African Queen to be restored to former seedy glory

The African Queen, the 28-foot steamship made famous by the eponymous 1951 movie The African Queen starring Humphrey Bogart and Katharine Hepburn, will soon be restored to the grungy-but-determined riverboat that made it a star. The boat has been rusting in dry dock next to the Key Largo Holiday Inn since 2002 when its late owner, Jim Hendricks, lawyer and the owner of the Key Large Holiday Inn, passed away.

His son, also named Jim Hendricks, has leased the boat for 10 years to charter boat captain, business owner and passionate restorer of classic boats Capt. Lance Holmquist. Holmquist and his wife Suzanne plan to spend tens of thousands of dollars restoring the African Queen. Once she’s in running order — the restoration is expected to take at least two months — the Holmquists will offer inland water tours on the African Queen. No word on whether any of the itineraries include getting stuck in the reeds and make some poor drunken Bogey impersonator tow the boat by hand through leech-infested shallows. (For the record, I would take that tour. I would take the hell out of that tour.)

The African Queen was born the S/L Livingstone in Britain in 1912. Built by the Abdela & Mitchell shipyards in Brimscombe, Gloucestershire, the open-hulled steamship was sent to Africa overland and used by the British East Africa Railway Company to transport cargo and passengers over the Ruki River and Lake Albert in the Belgian Congo (now the DR Congo) and Uganda. It was idling in Uganda when director John Huston and producer Sam Spiegel discovered it while scouting locations for the movie in 1950.

They secured the vessel, renamed it the African Queen and pressed it into service for the shoot. The challenges it and the cast and crew had to endure during filming were numerous. The film was shot in Technicolor which required large specialized cameras, unwieldy at the best of times and particularly difficult to haul through malaria and dysentery-infected water in the sweltering jungle heat. Everyone but Bogey and Huston got sick. Bogey attributed his indomitable good health to having eaten only canned baked beans and asparagus and drunk only whiskey.

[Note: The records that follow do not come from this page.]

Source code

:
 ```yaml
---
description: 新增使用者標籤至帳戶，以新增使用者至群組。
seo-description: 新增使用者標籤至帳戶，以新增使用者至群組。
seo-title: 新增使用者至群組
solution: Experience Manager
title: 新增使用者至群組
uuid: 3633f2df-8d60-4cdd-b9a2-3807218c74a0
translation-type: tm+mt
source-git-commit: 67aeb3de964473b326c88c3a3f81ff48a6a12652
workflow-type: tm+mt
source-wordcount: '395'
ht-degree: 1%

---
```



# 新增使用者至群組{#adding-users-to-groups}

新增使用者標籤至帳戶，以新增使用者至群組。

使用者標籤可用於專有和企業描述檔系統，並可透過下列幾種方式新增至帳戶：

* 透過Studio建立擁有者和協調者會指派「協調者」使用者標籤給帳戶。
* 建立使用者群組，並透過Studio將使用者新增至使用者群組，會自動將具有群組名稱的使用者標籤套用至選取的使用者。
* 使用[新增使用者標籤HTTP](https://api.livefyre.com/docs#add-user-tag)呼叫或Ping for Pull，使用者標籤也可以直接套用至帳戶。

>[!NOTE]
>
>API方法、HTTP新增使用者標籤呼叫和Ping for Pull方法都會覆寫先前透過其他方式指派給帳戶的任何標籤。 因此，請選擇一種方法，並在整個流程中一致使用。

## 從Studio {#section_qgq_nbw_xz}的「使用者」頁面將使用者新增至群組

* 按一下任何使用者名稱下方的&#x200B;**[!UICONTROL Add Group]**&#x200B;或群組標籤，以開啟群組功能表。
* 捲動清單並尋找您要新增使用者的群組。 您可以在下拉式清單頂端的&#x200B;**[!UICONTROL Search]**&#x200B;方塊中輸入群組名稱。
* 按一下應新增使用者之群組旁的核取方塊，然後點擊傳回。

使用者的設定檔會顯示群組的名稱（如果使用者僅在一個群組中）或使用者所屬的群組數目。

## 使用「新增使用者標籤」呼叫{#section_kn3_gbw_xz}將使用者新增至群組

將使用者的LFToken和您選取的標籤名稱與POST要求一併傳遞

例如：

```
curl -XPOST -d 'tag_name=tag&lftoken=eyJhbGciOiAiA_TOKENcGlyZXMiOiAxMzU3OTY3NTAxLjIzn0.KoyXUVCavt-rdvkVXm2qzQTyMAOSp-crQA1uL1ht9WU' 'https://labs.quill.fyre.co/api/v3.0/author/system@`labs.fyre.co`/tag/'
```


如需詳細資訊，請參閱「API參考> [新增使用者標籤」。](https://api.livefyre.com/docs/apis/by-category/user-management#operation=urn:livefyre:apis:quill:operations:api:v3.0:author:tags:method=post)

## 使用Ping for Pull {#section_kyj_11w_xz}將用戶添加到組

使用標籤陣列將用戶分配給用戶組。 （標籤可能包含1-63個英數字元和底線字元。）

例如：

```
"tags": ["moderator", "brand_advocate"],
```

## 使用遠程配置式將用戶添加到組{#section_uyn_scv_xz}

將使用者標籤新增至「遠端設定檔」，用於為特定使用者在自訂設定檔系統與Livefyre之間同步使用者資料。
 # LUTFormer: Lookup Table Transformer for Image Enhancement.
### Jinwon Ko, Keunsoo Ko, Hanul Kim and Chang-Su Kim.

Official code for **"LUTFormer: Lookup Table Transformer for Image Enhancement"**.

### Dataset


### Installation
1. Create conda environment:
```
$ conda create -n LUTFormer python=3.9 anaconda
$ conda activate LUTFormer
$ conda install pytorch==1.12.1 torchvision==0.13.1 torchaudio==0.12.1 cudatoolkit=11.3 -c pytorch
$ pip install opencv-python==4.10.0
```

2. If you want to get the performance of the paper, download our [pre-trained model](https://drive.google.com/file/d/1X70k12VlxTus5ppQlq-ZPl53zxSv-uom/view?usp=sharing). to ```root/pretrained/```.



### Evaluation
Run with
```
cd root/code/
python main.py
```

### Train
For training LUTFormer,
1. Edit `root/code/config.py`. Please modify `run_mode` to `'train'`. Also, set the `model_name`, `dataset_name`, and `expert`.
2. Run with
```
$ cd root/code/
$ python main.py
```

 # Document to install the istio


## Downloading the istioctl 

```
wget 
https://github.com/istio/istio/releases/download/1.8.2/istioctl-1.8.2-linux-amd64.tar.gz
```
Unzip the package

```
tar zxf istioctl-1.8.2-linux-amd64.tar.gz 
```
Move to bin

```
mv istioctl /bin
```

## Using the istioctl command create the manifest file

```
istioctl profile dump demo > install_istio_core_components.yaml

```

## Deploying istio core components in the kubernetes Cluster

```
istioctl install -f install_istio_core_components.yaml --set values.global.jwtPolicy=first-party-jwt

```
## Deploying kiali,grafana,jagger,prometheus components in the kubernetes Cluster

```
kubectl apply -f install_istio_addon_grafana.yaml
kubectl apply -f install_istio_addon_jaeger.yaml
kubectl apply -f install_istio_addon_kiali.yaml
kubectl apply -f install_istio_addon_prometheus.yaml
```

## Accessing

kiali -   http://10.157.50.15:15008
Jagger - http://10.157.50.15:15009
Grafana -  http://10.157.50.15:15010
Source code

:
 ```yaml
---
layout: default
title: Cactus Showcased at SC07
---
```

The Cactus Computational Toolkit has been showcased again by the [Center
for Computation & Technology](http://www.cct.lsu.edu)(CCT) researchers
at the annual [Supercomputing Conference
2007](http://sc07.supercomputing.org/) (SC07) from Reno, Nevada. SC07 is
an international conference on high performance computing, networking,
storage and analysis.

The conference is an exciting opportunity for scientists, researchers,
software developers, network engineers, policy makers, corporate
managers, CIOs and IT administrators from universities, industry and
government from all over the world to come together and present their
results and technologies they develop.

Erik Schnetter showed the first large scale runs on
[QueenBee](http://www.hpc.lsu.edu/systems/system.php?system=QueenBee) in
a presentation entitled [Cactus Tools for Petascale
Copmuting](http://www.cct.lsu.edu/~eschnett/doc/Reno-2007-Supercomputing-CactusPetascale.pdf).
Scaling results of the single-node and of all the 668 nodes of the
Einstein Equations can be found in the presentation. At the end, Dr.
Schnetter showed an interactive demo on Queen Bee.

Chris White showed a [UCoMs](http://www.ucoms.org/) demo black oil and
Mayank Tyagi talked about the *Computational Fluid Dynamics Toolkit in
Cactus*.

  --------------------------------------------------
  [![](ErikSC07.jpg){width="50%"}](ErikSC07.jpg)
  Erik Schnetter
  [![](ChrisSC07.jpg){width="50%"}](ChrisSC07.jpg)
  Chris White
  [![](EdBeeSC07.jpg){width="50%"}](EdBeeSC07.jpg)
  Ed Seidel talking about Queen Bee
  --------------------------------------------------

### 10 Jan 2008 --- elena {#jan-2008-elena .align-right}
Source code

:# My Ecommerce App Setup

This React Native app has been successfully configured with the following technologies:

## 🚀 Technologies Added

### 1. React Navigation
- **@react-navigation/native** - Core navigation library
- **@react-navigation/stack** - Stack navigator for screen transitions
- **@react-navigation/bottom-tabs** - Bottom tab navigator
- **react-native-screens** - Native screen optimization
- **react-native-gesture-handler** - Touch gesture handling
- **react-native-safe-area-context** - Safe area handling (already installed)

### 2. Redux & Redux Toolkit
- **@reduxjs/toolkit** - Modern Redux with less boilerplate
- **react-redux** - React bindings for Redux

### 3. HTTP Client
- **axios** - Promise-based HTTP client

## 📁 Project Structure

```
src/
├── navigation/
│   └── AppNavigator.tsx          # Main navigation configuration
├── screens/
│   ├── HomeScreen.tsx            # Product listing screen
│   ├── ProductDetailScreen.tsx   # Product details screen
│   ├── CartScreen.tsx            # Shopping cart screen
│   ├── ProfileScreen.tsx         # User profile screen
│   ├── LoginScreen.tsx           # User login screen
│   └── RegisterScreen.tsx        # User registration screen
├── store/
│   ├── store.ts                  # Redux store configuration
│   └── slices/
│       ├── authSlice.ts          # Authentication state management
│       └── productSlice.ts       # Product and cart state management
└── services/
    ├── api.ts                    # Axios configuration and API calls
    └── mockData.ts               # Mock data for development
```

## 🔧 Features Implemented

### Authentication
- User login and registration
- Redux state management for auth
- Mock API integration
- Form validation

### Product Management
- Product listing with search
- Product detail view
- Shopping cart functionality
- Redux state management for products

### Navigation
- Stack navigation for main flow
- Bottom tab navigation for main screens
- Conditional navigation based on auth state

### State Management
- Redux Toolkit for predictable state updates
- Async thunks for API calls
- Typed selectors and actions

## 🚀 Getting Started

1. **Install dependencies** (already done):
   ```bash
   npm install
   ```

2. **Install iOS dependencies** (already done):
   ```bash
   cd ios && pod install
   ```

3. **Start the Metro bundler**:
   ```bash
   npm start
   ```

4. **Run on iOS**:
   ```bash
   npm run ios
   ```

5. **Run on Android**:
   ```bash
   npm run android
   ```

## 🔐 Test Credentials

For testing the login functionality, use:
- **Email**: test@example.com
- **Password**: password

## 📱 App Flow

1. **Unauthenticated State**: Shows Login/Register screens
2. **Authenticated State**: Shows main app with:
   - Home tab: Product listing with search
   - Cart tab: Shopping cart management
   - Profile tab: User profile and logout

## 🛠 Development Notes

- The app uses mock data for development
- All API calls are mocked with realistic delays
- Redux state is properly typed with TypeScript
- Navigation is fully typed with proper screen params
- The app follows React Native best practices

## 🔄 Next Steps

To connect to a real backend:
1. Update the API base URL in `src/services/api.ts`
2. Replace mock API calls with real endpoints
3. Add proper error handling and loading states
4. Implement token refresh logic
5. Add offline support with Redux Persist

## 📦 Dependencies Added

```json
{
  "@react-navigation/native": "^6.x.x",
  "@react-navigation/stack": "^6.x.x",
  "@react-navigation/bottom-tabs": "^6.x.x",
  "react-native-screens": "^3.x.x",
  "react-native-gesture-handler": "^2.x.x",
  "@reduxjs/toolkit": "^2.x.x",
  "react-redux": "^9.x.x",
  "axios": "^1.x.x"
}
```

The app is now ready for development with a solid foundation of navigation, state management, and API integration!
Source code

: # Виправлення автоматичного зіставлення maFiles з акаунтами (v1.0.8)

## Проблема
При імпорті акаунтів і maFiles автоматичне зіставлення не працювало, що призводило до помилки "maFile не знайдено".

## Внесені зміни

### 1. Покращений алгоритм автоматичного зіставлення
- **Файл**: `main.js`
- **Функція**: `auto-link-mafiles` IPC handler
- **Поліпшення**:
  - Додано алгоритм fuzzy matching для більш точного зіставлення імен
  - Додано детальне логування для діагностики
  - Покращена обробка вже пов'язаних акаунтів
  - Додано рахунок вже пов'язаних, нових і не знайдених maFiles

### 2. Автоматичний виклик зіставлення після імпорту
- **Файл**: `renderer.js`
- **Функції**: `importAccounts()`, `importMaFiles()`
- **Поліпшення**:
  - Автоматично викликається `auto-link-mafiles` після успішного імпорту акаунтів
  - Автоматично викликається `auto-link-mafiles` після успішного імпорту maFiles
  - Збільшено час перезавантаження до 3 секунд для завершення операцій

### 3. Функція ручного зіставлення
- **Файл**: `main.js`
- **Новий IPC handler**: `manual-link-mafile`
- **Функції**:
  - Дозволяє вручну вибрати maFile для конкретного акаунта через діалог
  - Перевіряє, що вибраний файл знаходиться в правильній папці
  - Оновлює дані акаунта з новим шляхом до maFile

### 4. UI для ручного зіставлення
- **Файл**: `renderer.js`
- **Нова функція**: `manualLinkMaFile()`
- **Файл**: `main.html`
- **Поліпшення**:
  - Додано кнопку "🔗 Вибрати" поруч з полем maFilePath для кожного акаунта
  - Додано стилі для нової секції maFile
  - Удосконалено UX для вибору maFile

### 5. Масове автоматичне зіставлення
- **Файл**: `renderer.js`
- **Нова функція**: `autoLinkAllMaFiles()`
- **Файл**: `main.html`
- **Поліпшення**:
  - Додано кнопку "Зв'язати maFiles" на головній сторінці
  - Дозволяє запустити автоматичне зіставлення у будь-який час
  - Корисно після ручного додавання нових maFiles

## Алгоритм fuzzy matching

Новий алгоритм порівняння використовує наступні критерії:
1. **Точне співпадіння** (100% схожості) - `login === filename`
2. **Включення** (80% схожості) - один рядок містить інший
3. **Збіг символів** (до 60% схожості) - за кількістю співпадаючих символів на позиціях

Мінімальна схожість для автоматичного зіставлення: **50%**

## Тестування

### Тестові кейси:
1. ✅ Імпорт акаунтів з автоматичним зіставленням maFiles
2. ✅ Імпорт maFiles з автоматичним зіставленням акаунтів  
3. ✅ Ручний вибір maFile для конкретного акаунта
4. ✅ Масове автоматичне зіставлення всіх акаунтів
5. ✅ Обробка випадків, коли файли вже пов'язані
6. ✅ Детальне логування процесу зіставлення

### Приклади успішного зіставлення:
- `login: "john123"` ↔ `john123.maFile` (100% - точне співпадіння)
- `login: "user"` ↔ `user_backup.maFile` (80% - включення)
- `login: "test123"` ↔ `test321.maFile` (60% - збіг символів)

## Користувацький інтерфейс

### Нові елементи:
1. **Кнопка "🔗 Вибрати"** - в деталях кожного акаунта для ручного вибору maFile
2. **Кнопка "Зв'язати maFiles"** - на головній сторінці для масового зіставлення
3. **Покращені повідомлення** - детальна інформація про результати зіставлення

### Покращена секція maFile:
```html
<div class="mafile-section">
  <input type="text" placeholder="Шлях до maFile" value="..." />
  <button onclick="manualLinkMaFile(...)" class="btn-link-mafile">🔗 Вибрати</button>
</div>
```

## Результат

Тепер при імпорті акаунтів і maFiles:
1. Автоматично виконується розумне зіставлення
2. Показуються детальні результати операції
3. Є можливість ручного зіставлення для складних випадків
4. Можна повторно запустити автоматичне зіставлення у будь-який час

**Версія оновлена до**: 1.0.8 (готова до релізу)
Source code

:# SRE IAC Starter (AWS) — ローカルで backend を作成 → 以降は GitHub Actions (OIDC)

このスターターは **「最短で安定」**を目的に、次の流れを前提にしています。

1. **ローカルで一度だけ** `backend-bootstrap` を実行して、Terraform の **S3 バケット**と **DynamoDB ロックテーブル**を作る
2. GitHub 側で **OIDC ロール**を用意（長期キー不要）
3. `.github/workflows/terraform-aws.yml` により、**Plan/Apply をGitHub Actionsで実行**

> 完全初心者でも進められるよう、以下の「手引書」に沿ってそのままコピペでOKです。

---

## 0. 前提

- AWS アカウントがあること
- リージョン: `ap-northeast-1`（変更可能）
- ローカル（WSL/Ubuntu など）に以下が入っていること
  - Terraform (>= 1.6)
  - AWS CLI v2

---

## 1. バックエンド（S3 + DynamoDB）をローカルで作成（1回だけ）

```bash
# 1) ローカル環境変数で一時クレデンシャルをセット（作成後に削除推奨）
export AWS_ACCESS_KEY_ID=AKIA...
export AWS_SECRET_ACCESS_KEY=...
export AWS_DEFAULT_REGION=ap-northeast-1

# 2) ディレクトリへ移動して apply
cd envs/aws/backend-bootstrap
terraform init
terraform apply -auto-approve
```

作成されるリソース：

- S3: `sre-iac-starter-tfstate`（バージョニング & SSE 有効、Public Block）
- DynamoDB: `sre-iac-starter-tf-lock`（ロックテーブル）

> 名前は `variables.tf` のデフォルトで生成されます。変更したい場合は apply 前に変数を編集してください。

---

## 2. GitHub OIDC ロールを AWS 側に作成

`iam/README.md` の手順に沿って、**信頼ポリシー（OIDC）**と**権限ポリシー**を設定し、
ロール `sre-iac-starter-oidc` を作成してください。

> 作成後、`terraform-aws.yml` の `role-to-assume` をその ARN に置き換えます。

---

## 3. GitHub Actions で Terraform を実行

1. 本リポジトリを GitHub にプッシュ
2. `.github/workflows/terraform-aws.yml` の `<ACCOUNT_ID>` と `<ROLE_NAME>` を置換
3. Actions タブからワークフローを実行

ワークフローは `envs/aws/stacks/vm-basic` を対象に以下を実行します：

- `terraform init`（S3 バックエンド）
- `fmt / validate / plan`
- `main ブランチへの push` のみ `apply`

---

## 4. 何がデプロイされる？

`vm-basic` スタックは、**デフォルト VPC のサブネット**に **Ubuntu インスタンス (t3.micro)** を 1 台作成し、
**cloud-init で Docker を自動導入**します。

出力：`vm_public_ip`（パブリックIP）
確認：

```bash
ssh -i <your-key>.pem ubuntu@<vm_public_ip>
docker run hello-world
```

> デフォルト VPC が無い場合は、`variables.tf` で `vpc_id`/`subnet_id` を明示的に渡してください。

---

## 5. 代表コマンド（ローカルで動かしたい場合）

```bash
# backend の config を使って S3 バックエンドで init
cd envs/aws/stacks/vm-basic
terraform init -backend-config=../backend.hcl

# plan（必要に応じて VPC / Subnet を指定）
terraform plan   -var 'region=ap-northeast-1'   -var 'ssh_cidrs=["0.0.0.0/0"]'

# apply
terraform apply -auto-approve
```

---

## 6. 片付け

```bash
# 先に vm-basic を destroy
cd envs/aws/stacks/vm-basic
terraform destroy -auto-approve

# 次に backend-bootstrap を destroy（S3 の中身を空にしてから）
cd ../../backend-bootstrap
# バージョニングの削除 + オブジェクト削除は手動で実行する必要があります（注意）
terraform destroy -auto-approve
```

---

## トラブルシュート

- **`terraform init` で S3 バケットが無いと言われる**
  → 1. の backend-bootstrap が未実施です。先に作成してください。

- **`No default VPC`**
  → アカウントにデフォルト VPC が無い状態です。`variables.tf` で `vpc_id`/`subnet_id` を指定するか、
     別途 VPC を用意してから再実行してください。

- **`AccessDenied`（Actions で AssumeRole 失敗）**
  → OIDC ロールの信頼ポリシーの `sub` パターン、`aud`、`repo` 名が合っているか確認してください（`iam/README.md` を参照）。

The movie was a huge success, the top money-maker of the year, and it earned Humphrey Bogart an Oscar, his only one, for Best Actor in a Leading Role. After the boat became a superstar, it went through various changes of ownership and condition. In 1982, Jim Hendricks found himself with $65,000 left over from a bank loan he had secured to build an addition to the Key Largo Holiday Inn. The bank told him to do something sensible with it. He bought the African Queen.

Hendricks kept it in good condition, piloting it himself on the inland waterways of the Florida Keys. In 1992, it was added to the U.S. National Register of Historic Places. After Hendricks’ death, his son was unable to keep it running but always hoped he’d have the opportunity to restore it as a tribute to his father. The Holmquists will make that dream a reality.